**WORK ORDER:** Would you print the records as they stand, down to the last character?

····················

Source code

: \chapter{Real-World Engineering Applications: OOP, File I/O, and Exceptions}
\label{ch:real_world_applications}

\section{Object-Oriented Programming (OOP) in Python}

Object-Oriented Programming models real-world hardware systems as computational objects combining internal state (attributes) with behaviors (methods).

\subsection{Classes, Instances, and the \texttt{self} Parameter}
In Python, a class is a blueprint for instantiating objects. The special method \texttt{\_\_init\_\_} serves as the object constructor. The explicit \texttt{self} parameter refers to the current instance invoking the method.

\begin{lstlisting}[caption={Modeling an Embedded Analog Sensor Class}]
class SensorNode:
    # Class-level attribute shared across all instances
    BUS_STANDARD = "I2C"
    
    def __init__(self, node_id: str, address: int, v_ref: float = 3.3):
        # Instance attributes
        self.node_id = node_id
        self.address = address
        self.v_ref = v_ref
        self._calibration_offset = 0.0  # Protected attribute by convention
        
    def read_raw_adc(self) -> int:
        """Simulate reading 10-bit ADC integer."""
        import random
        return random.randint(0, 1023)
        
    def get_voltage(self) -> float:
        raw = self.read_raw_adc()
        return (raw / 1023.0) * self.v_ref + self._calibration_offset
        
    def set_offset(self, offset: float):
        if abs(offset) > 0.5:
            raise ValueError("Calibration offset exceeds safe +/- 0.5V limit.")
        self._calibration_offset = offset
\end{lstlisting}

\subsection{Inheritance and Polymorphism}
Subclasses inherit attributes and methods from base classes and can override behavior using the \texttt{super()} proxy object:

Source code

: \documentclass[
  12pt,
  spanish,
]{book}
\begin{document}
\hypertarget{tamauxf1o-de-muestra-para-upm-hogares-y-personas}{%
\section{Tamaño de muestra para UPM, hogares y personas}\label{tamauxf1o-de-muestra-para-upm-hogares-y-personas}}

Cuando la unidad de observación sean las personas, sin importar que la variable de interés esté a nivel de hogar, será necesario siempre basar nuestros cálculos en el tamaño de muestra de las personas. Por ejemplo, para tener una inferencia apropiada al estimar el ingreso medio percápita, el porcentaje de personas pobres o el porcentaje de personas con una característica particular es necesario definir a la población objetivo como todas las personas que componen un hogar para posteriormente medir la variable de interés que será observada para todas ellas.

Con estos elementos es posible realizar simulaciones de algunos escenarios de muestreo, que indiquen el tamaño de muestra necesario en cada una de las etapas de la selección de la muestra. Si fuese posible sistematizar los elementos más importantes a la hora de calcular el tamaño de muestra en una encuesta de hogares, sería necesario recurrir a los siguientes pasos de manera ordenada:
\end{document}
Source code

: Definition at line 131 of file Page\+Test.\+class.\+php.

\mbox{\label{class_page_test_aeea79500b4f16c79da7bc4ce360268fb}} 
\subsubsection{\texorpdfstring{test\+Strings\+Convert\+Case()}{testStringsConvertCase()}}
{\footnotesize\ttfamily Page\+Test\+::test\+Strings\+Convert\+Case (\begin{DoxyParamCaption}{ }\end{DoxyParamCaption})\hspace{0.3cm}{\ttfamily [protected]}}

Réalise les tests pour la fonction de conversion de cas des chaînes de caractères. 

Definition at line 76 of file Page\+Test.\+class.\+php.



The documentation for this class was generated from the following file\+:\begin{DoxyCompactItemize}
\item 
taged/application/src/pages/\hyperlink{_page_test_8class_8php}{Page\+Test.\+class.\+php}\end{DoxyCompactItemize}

····················

**SOLUTION TO THE PROBLEM:**
Source code

: \chapter{Real-World Engineering Applications: OOP, File I/O, and Exceptions}
\label{ch:real_world_applications}

\section{Object-Oriented Programming (OOP) in Python}

Object-Oriented Programming models real-world hardware systems as computational objects combining internal state (attributes) with behaviors (methods).

\subsection{Classes, Instances, and the \texttt{self} Parameter}
In Python, a class is a blueprint for instantiating objects. The special method \texttt{\_\_init\_\_} serves as the object constructor. The explicit \texttt{self} parameter refers to the current instance invoking the method.

\begin{lstlisting}[caption={Modeling an Embedded Analog Sensor Class}]
class SensorNode:
    # Class-level attribute shared across all instances
    BUS_STANDARD = "I2C"
    
    def __init__(self, node_id: str, address: int, v_ref: float = 3.3):
        # Instance attributes
        self.node_id = node_id
        self.address = address
        self.v_ref = v_ref
        self._calibration_offset = 0.0  # Protected attribute by convention
        
    def read_raw_adc(self) -> int:
        """Simulate reading 10-bit ADC integer."""
        import random
        return random.randint(0, 1023)
        
    def get_voltage(self) -> float:
        raw = self.read_raw_adc()
        return (raw / 1023.0) * self.v_ref + self._calibration_offset
        
    def set_offset(self, offset: float):
        if abs(offset) > 0.5:
            raise ValueError("Calibration offset exceeds safe +/- 0.5V limit.")
        self._calibration_offset = offset
\end{lstlisting}

\subsection{Inheritance and Polymorphism}
Subclasses inherit attributes and methods from base classes and can override behavior using the \texttt{super()} proxy object:

Source code

: \documentclass[
  12pt,
  spanish,
]{book}
\begin{document}
\hypertarget{tamauxf1o-de-muestra-para-upm-hogares-y-personas}{%
\section{Tamaño de muestra para UPM, hogares y personas}\label{tamauxf1o-de-muestra-para-upm-hogares-y-personas}}

Cuando la unidad de observación sean las personas, sin importar que la variable de interés esté a nivel de hogar, será necesario siempre basar nuestros cálculos en el tamaño de muestra de las personas. Por ejemplo, para tener una inferencia apropiada al estimar el ingreso medio percápita, el porcentaje de personas pobres o el porcentaje de personas con una característica particular es necesario definir a la población objetivo como todas las personas que componen un hogar para posteriormente medir la variable de interés que será observada para todas ellas.

Con estos elementos es posible realizar simulaciones de algunos escenarios de muestreo, que indiquen el tamaño de muestra necesario en cada una de las etapas de la selección de la muestra. Si fuese posible sistematizar los elementos más importantes a la hora de calcular el tamaño de muestra en una encuesta de hogares, sería necesario recurrir a los siguientes pasos de manera ordenada:
\end{document}
Source code

: Definition at line 131 of file Page\+Test.\+class.\+php.

\mbox{\label{class_page_test_aeea79500b4f16c79da7bc4ce360268fb}} 
\subsubsection{\texorpdfstring{test\+Strings\+Convert\+Case()}{testStringsConvertCase()}}
{\footnotesize\ttfamily Page\+Test\+::test\+Strings\+Convert\+Case (\begin{DoxyParamCaption}{ }\end{DoxyParamCaption})\hspace{0.3cm}{\ttfamily [protected]}}

Réalise les tests pour la fonction de conversion de cas des chaînes de caractères. 

Definition at line 76 of file Page\+Test.\+class.\+php.



The documentation for this class was generated from the following file\+:\begin{DoxyCompactItemize}
\item 
taged/application/src/pages/\hyperlink{_page_test_8class_8php}{Page\+Test.\+class.\+php}\end{DoxyCompactItemize}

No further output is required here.